Maintain two arrays (array1,array2).
-> first array (array1) to know the number of queries having the specific index in their range of L,R. For each query apply,

1)array1[L]=array1[L]+1
2) array1[R+1]=array1[R+1]-1

->second array (array2) to know the final value of element in the specific index of array for each query to apply,

1) array2[R+1]=array2[L]-(R-L+1)

After Performing All the queries operations,

->Run an iteration for prefix array sum for array1 i.e ,
array1[i]=array[i]+array1[i-1] (where 1<=i<=N)

->Run other iteration for array2 similar to prefix sum doing following operations
array2[i]=array2[i] + array2[i-1] + array1[i] (where 1<=i<=N)

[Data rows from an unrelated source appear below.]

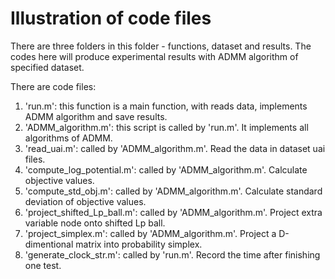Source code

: # Illustration of code files

There are three folders in this folder - functions, dataset and results.
The codes here will produce experimental results with ADMM algorithm of specified dataset.

There are  code files:
1) 'run.m': this function is a main function, with reads data, implements ADMM algorithm and save results.
2) 'ADMM_algorithm.m': this script is called by 'run.m'. It implements all algorithms of ADMM.
3) 'read_uai.m': called by 'ADMM_algorithm.m'. Read the data in dataset uai files.
4) 'compute_log_potential.m': called by 'ADMM_algorithm.m'. Calculate objective values. 
5) 'compute_std_obj.m': called by 'ADMM_algorithm.m'. Calculate standard deviation of objective values.
6) 'project_shifted_Lp_ball.m': called by 'ADMM_algorithm.m'. Project extra variable node onto shifted Lp ball.
7) 'project_simplex.m': called by 'ADMM_algorithm.m'. Project a D-dimentional matrix into probability simplex.
8) 'generate_clock_str.m': called by 'run.m'. Record the time after finishing one test.

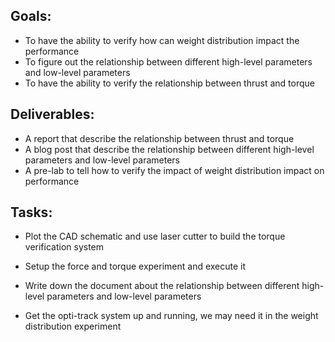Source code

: ## Goals:

- To have the ability to verify how can weight distribution impact the performance
- To figure out the relationship between different high-level parameters and low-level parameters
- To have the ability to verify the relationship between thrust and torque

## Deliverables:

- A report that describe the relationship between thrust and torque
- A blog post that describe the relationship between different high-level parameters and low-level parameters
- A pre-lab to tell how to verify the impact of weight distribution impact on performance

## Tasks:

- Plot the CAD schematic and use laser cutter to build the torque verification system

- Setup the force and torque experiment and execute it

- Write down the document about the relationship between different high-level parameters and low-level parameters

- Get the opti-track system up and running, we may need it in the weight distribution experiment

  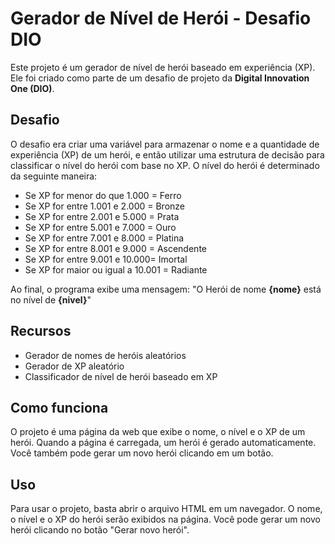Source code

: # Gerador de Nível de Herói - Desafio DIO

Este projeto é um gerador de nível de herói baseado em experiência (XP). Ele foi criado como parte de um desafio de projeto da **Digital Innovation One (DIO)**.

## Desafio

O desafio era criar uma variável para armazenar o nome e a quantidade de experiência (XP) de um herói, e então utilizar uma estrutura de decisão para classificar o nível do herói com base no XP. O nível do herói é determinado da seguinte maneira:

- Se XP for menor do que 1.000 = Ferro
- Se XP for entre 1.001 e 2.000 = Bronze
- Se XP for entre 2.001 e 5.000 = Prata
- Se XP for entre 5.001 e 7.000 = Ouro
- Se XP for entre 7.001 e 8.000 = Platina
- Se XP for entre 8.001 e 9.000 = Ascendente
- Se XP for entre 9.001 e 10.000= Imortal
- Se XP for maior ou igual a 10.001 = Radiante

Ao final, o programa exibe uma mensagem: "O Herói de nome **{nome}** está no nível de **{nivel}**"

## Recursos

- Gerador de nomes de heróis aleatórios
- Gerador de XP aleatório
- Classificador de nível de herói baseado em XP

## Como funciona

O projeto é uma página da web que exibe o nome, o nível e o XP de um herói. Quando a página é carregada, um herói é gerado automaticamente. Você também pode gerar um novo herói clicando em um botão.

## Uso

Para usar o projeto, basta abrir o arquivo HTML em um navegador. O nome, o nível e o XP do herói serão exibidos na página. Você pode gerar um novo herói clicando no botão "Gerar novo herói".
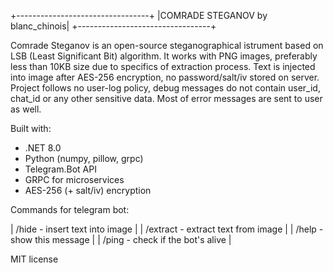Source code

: +---------------------------------+
|COMRADE STEGANOV by blanc_chinois|
+---------------------------------+

Comrade Steganov is an open-source steganographical istrument based on LSB (Least Significant Bit) algorithm. It works with PNG images, preferably less than 10KB size due to specifics of extraction process. Text is injected into image after AES-256 encryption, no password/salt/iv stored on server. Project follows no user-log policy, debug messages do not contain user_id, chat_id or any other sensitive data. Most of error messages are sent to user as well.

Built with:
- .NET 8.0
- Python (numpy, pillow, grpc)
- Telegram.Bot API
- GRPC for microservices
- AES-256 (+ salt/iv) encryption

Commands for telegram bot:

| /hide - insert text into image     |
| /extract - extract text from image |
| /help - show this message          |
| /ping - check if the bot's alive   |


MIT license
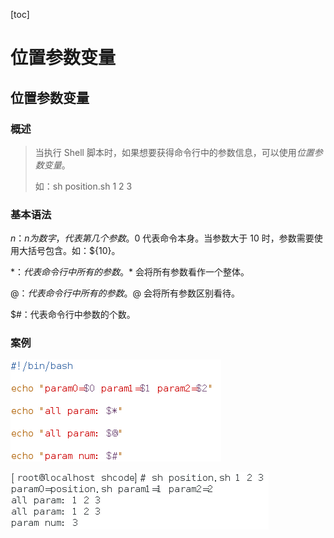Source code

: [toc]

# 位置参数变量

## 位置参数变量

### 概述

> 当执行 Shell 脚本时，如果想要获得命令行中的参数信息，可以使用*位置参数变量*。
>
> 如：sh position.sh 1 2 3

### 基本语法

$n：n 为数字，代表第几个参数。$0 代表命令本身。当参数大于 10 时，参数需要使用大括号包含。如：${10}。

$*：代表命令行中所有的参数。$\* 会将所有参数看作一个整体。

$@：代表命令行中所有的参数。$@ 会将所有参数区别看待。

$#：代表命令行中参数的个数。

### 案例

![](img/p1.jpg)

![](img/1660184213399.jpg)
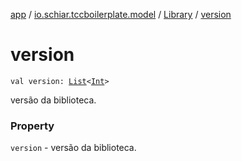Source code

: [app](../../index.md) / [io.schiar.tccboilerplate.model](../index.md) / [Library](index.md) / [version](./version.md)

# version

`val version: `[`List`](https://kotlinlang.org/api/latest/jvm/stdlib/kotlin.collections/-list/index.html)`<`[`Int`](https://kotlinlang.org/api/latest/jvm/stdlib/kotlin/-int/index.html)`>`

versão da biblioteca.

### Property

`version` - versão da biblioteca.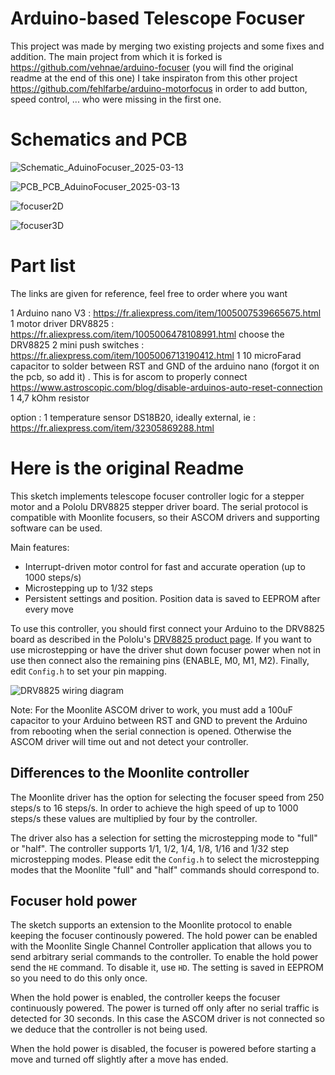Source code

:Arduino-based Telescope Focuser
===============================

This project was made by merging two existing projects and some fixes and addition.
The main project from which it is forked is https://github.com/vehnae/arduino-focuser (you will find the original readme at the end of this one)
I take inspiraton from this other project https://github.com/fehlfarbe/arduino-motorfocus in order to add button, speed control, ... who were missing in the first one.

Schematics and PCB
==================
![Schematic_AduinoFocuser_2025-03-13](https://github.com/user-attachments/assets/93ae13da-de9a-4ada-832f-a5e5766c8caf)

![PCB_PCB_AduinoFocuser_2025-03-13](https://github.com/user-attachments/assets/a2e8e61d-a2ec-4294-aa1d-167a03e866d1)

![focuser2D](https://github.com/user-attachments/assets/fb0572a7-2c08-4f53-a2cf-47d2a6e20bac)

![focuser3D](https://github.com/user-attachments/assets/ff7312c3-7a0d-4195-a551-0f0fdea0850a)

Part list
=========
The links are given for reference, feel free to order where you want

1 Arduino nano V3 : https://fr.aliexpress.com/item/1005007539665675.html
1 motor driver DRV8825 : https://fr.aliexpress.com/item/1005006478108991.html choose the DRV8825
2 mini push switches : https://fr.aliexpress.com/item/1005006713190412.html
1 10 microFarad capacitor to solder between RST and GND of the arduino nano (forgot it on the pcb, so add it) . This is for ascom to properly connect https://www.astroscopic.com/blog/disable-arduinos-auto-reset-connection
1 4,7 kOhm resistor

option : 1 temperature sensor DS18B20, ideally external, ie : https://fr.aliexpress.com/item/32305869288.html


Here is the original Readme
============================
This sketch implements telescope focuser controller logic for a stepper motor and a Pololu DRV8825 stepper driver board. The serial protocol is compatible with Moonlite focusers, so their ASCOM drivers and supporting software can be used.

Main features:
- Interrupt-driven motor control for fast and accurate operation (up to 1000 steps/s)
- Microstepping up to 1/32 steps
- Persistent settings and position. Position data is saved to EEPROM after every move

To use this controller, you should first connect your Arduino to the DRV8825 board as described in the Pololu's [DRV8825 product page](https://www.pololu.com/product/2133). If you want to use microstepping or have the driver shut down focuser power when not in use then connect also the remaining pins (ENABLE, M0, M1, M2). Finally, edit `Config.h` to set your pin mapping.

![DRV8825 wiring diagram](https://a.pololu-files.com/picture/0J4232.600.png)

Note: For the Moonlite ASCOM driver to work, you must add a 100uF capacitor to your Arduino between RST and GND to prevent the Arduino from rebooting when the serial connection is opened. Otherwise the ASCOM driver will time out and not detect your controller.

Differences to the Moonlite controller
--------------------------------------

The Moonlite driver has the option for selecting the focuser speed from 250 steps/s to 16 steps/s. In order to achieve the high speed of up to 1000 steps/s these values are multiplied by four by the controller.

The driver also has a selection for setting the microstepping mode to "full" or "half". The controller supports 1/1, 1/2, 1/4, 1/8, 1/16 and 1/32 step microstepping modes. Please edit the `Config.h` to select the microstepping modes that the Moonlite "full" and "half" commands should correspond to.

Focuser hold power
------------------

The sketch supports an extension to the Moonlite protocol to enable keeping the focuser continously powered. The hold power can be enabled with the Moonlite Single Channel Controller application that allows you to send arbitrary serial commands to the controller. To enable the hold power send the `HE` command. To disable it, use `HD`. The setting is saved in EEPROM so you need to do this only once.

When the hold power is enabled, the controller keeps the focuser continuously powered. The power is turned off only after no serial traffic is detected for 30 seconds. In this case the ASCOM driver is not connected so we deduce that the controller is not being used.

When the hold power is disabled, the focuser is powered before starting a move and turned off
slightly after a move has ended.
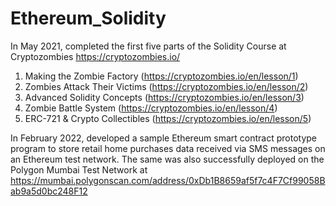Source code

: # Ethereum_Solidity

In May 2021, completed the first five parts of the Solidity Course at Cryptozombies https://cryptozombies.io/ 

1. Making the Zombie Factory (https://cryptozombies.io/en/lesson/1)
2. Zombies Attack Their Victims (https://cryptozombies.io/en/lesson/2)
3. Advanced Solidity Concepts (https://cryptozombies.io/en/lesson/3)
4. Zombie Battle System (https://cryptozombies.io/en/lesson/4)
5. ERC-721 & Crypto Collectibles (https://cryptozombies.io/en/lesson/5)

In February 2022, developed a sample Ethereum smart contract prototype program to store retail home purchases data received via SMS messages on an Ethereum test network. The same was also successfully deployed on the Polygon Mumbai Test Network at https://mumbai.polygonscan.com/address/0xDb1B8659af5f7c4F7Cf99058Bab9a5d0bc248F12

Now, array2 contains the final values of elements present in array

Time-complexity: O(n+q+m)

reference-code for the problem is given below-


#include <bits/stdc++.h>
#define ll long long int
#define mod 1000000007
using namespace std;
 
int main()
{
    ll ans[1000002],ans1[1000002];
    memset(ans1,0,sizeof(ans1));
    memset(ans,0,sizeof(ans));
    ll n,q,l,r;
    cin>>n>>q;
    while(q--)
    {
      cin>>l>>r;
      ans[l]+=1;ans[r+1]-=1;
      ans1[r+1]-=(r-l+1);
    }
    for(int i=1;i<=n;i++)
    ans[i]+=ans[i-1];
    for(int i=1;i<=n;i++)
    ans1[i]+=ans1[i-1]+ans[i];
    cin>>q;
    while(q--)
    {
      cin>>l;
      cout<<ans1[l]<<endl;
    }
} 

some-useful-links:-


1 Like

@himkha_100
You have explained about how your solution works!
But could you also explain the intution behind how you came up with this solution!?

14 Likes

Great editorial… Thanks!

@kishore_7298
bro first array is used for keeping a record of the value by which we need to update with index usage i.e. 1 and the second array is used for updation by adding index…
its kinda like using 2 difference arrays for solving but i didn’t got the intution for it either :slight_smile:

we can solve this problem by using two array and store the final answer in the third array

1.one for taking the l and r so that we can find out which no is repeated in between l and r;
  we can do that by taking
                           arr[l]=arr[l]+1;
                           arr[r+1]=arr[r=1]-1;
                           by doing this and then taking the prefix sum array of this 
                           array we will going to get the 
                           array which is going to tell the no of times a given element is 
                           repeated in the q query between l and r
                           and by doing so we are going to get  
                           2 3 3 2 1  //this gives the no of occurrence 

2.in the second array we can understand it by using the given example 
        starting array     0 0 0 0 0
    after first query      1 2 3 
    after second query       1 2 3 
    after third query      1 2 3 4 5

    so the final sum       2 5 8 7 5

    so we can observe that it doesn't matter the l is anything the no which is 
    shown in the array for any l and r is  1 2 .. r 
    so we want the second array such that it will somehow give us the normal 
    value(1 2 3.. r) independent of l starting from l to r
    we can do that by arr2[l]=arr2[l]-l;       
                      arr2[r+1]=arr2[r+1]+l;
                      and then take the prefix sum of the following array
                       so we get            0 -1 0 0 1 0
                  after prefix sum          0 -1 -1 -1 0 0

3.And for the final array we are going to add the arr2 to the number of 
   times the no is occoured by array1 to thier respective index+1
        ie sol[i]=arr2[i]+(i+1)*arr1[i];

This solution is giving TLE

1 Like

i have made a video for this editorial hope its helps

3 Likes

We can do it using a single array as well just add r-l+1 at the (r+2)th position and subtract (r-l+2) from (r+1)th position and add 1 at the l th position and take the prefix sum 2 times.
Code:
#include<bits/stdc++.h>
using namespace std;
#define int long long int
signed main()
{
int n;
cin>>n;

vector<int> v(n+1,0);

int q;
cin>>q;
int l, r;
while(q--)
{
    cin>>l>>r;
    v[l]+=1;
    if(r+1<n+1)  v[r+1]-= (r-l+2);
    if(r+2<n+1)  v[r+2]+=(r-l+1);


}
// two times pre sum
for(int i=2;i<n+1;i++)
{

    v[i]+=v[i-1];
}
 for(int i=2;i<n+1;i++)
{

    v[i]+=v[i-1];
}

int m;
cin>>m;

int a;
while(m--)
{
    cin>>a;
    cout<<v[a]<<endl;
}

}

can anyone explain for what work we are using the second array

How to solve a problem, which has values in an array not like this problem which zero only , and we are adding variable range sum to the values , how to apply scandline algo to these kind of problem.
For eg this type of problem.
https://www.codechef.com/START5C/problems/CHEFQUER